Haberler

ABD ve İsrail İlişkilerinin Derinleşen Karmaşıklığı: Tarihsel Süreçler ve Uluslararası Dinamikler

Umut Güner

Umut Güner

Direktör / Berkeley Institute of Politics
31.05.2024 01:17

Amerika Birleşik Devletleri (ABD) ve İsrail arasındaki bağların kökeni oldukça karmaşık bir tarihsel sürecin tezahürüdür. Köklü bir geçmişe sahip olan iki toplum arasındaki ilişkiler en temelde belirli stratejiler etrafında şekillenen siyasi, ekonomik ve dini dinamikleri barındırır.

İsrail'i kuran elitler ve halk ile ABD toplumu arasındaki ilişkiler 18. yüzyıla kadar uzansa da asıl ilişkiler İsrail'in kuruluşu ile başlamıştır. İsrail devletinin kuruluş süreci ve ABD'nin bu süreçte etkin bir şekilde rol alması iki ülke arasındaki ilişkilerin temelini oluşturmuştur. Özellikle de II. Dünya Savaşı boyunca Yahudileri hedef alan soykırım (Holokost) trajedisi nedeniyle bir uluslararası kamuoyu oluşmuş ve önemli bir destek süreci başlamıştır. Bu dönemde ortaya atılan Yahudi Devleti kurulması fikri taraftar bulmuş, 1947 yılında Birleşmiş Milletler (BM) tarafından Filistin2in bölünmesi planı kabul edilerek 1948 yılında resmi olarak İsrail Devleti kurulmuştur. Devletin kuruluşu sonrası onu tanıyan ilk devletlerden biri ABD olmuştur.

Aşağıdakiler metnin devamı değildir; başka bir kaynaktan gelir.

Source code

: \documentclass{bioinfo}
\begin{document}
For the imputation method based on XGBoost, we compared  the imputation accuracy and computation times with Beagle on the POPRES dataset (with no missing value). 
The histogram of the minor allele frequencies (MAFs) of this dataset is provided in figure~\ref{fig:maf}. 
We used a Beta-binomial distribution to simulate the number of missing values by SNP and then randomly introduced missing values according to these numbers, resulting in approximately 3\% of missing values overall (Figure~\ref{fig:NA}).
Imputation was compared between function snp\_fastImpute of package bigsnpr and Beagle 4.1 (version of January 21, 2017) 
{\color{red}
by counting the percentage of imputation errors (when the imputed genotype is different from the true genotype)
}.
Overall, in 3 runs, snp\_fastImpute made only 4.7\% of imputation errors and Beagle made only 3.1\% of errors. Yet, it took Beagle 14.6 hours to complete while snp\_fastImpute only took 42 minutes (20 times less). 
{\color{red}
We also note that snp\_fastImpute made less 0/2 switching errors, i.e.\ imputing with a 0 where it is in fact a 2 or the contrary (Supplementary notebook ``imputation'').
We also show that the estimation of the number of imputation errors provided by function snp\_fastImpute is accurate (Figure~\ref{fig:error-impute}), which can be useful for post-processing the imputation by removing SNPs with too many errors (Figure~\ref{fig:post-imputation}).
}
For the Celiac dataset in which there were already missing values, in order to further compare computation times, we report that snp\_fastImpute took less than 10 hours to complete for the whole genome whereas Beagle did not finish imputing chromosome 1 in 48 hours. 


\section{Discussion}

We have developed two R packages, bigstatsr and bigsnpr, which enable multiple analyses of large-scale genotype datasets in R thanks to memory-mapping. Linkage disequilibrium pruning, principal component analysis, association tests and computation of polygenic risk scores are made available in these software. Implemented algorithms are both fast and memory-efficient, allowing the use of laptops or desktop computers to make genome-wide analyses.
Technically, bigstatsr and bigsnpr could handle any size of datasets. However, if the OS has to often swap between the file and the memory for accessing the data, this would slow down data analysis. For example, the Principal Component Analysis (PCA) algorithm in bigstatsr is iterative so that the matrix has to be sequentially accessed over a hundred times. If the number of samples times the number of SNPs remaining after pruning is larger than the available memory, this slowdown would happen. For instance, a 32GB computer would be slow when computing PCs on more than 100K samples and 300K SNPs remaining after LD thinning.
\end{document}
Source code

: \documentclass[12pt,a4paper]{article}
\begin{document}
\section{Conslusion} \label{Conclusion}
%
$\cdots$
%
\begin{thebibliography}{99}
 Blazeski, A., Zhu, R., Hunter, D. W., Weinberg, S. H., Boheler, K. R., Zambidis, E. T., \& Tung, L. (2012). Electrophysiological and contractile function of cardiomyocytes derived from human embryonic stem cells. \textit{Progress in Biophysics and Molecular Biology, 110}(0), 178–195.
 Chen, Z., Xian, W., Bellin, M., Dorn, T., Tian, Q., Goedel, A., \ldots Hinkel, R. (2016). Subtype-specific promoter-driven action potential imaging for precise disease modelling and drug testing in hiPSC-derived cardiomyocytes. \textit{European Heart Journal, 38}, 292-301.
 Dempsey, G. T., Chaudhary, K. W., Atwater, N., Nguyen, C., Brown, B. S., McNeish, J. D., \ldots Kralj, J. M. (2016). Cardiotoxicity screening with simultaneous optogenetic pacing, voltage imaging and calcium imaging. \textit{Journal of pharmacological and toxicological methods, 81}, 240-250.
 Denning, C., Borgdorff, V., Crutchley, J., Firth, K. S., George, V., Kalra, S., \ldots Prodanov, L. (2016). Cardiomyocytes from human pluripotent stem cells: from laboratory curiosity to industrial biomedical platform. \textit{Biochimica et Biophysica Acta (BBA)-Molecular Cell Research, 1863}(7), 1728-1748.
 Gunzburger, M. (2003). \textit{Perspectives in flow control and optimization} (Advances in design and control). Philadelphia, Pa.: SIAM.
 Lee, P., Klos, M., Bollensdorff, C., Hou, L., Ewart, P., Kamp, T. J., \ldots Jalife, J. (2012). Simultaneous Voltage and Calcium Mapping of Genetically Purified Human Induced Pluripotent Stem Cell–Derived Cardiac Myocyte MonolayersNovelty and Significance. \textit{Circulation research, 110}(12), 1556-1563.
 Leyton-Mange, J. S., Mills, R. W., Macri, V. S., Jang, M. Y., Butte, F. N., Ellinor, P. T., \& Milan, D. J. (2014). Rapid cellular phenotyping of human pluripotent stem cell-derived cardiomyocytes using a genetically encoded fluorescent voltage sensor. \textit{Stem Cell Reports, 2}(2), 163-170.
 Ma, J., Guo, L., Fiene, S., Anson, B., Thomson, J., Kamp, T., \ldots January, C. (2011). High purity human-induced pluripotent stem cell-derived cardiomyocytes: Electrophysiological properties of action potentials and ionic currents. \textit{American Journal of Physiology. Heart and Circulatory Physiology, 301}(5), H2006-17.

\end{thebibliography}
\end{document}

İlerleyen yıllarda ABD'nin Ortadoğu stratejisi ve planları nedeniyle İsrail ile ABD arasında yakınlaşma giderek artmış ve müttefikliğe evirilmiştir. Nitekim İsrail bu dönemde Sovyetler Birliği'nin Ortadoğu'daki yayılmacılığına karşı ABD adına bir kalkan görevi görmüştür. Aynı şekilde İsrail'in bölgedeki çıkarları ve izlediği politika da ABD'nin çıkarları ile örtüşmüş ve yakınlaşma daha da artarak iki devlet ortak politikalar izlemeye ve ortak hareket etmeye başlamıştır.

İki ülke arasındaki yakınlaşmanın en temel sebeplerinden bir diğeri ise ABD'deki Yahudi lobisinin varlığıdır. Amerikan siyasetinde güçlü bir nüfuza sahip olan Yahudi topluluğu iki ülke arasındaki bağların güçlenmesi ve yakınlaşmanın müttefiklik seviyesine gelmesine katkıda bulunmuştur. Lobicilik faaliyetleri çerçevesinde iki ülke sadece siyasi değil askeri, ekonomik ve sosyal olarak da ilişkilerini güçlendirmiştir.

ABD'nin İsrail'in kuruluş sürecinden itibaren yapmış olduğu askeri ve ekonomik yardımlar bu ilişkide önemli bir yer tutar. ABD tarafından İsrail'e her yıl milyarlarca dolarlık yardım yapılmaktadır. Bu yardımlar en temelde İsrail'in savunma kabiliyetini arttırmak ve bölgede önemli bir nüfuz oluşturmaya devam etmesine yöneliktir. Aynı zamanda bu yardımlar İsrail'in kalkınması ve ekonomisinin güçlenmesine doğrudan katkıda bulunmaktadır.

İki ülke arasında başlayan siyasi yakınlaşma zamanla dini ve kültürel bağların oluşmasına ve gelişmesine de olanak tanımıştır. Özellikle ABD içerisindeki ideolojik olarak Yahudi ve dini olarak Musevi nüfusunun artması ve lobi faaliyetleri kültürel olarak iki ülkenin birlik ve beraberlik bağlarını tesis etmesini sağlamıştır. Oluşan duygusal bağ iki halkı birbirine daha da yakınlaştırmış ve sadece devletler değil toplumlarda ortak paydada buluşmuştur.

Sonuç olarak ifade etmek gerekirse, strateji temelinde kurulan yakın ilişkiler zamanla siyasi, ekonomik, askeri, dini ve kültürel olarak da iki ülkenin müttefiklik ilişkisi çerçevesinde şekillenmiştir. İki ülke arasında kurulan tarihsel bağlar, yukarıda ifade ettiğimiz bütün dinamiklere bağlı olarak kararlılıkla sürdürülmektedir. Nitekim son olarak İsrail ile Hamas arasında başlayan savaş ABD ile İsrail arasındaki yakınlaşması daha da ileri bir boyuta taşımıştır.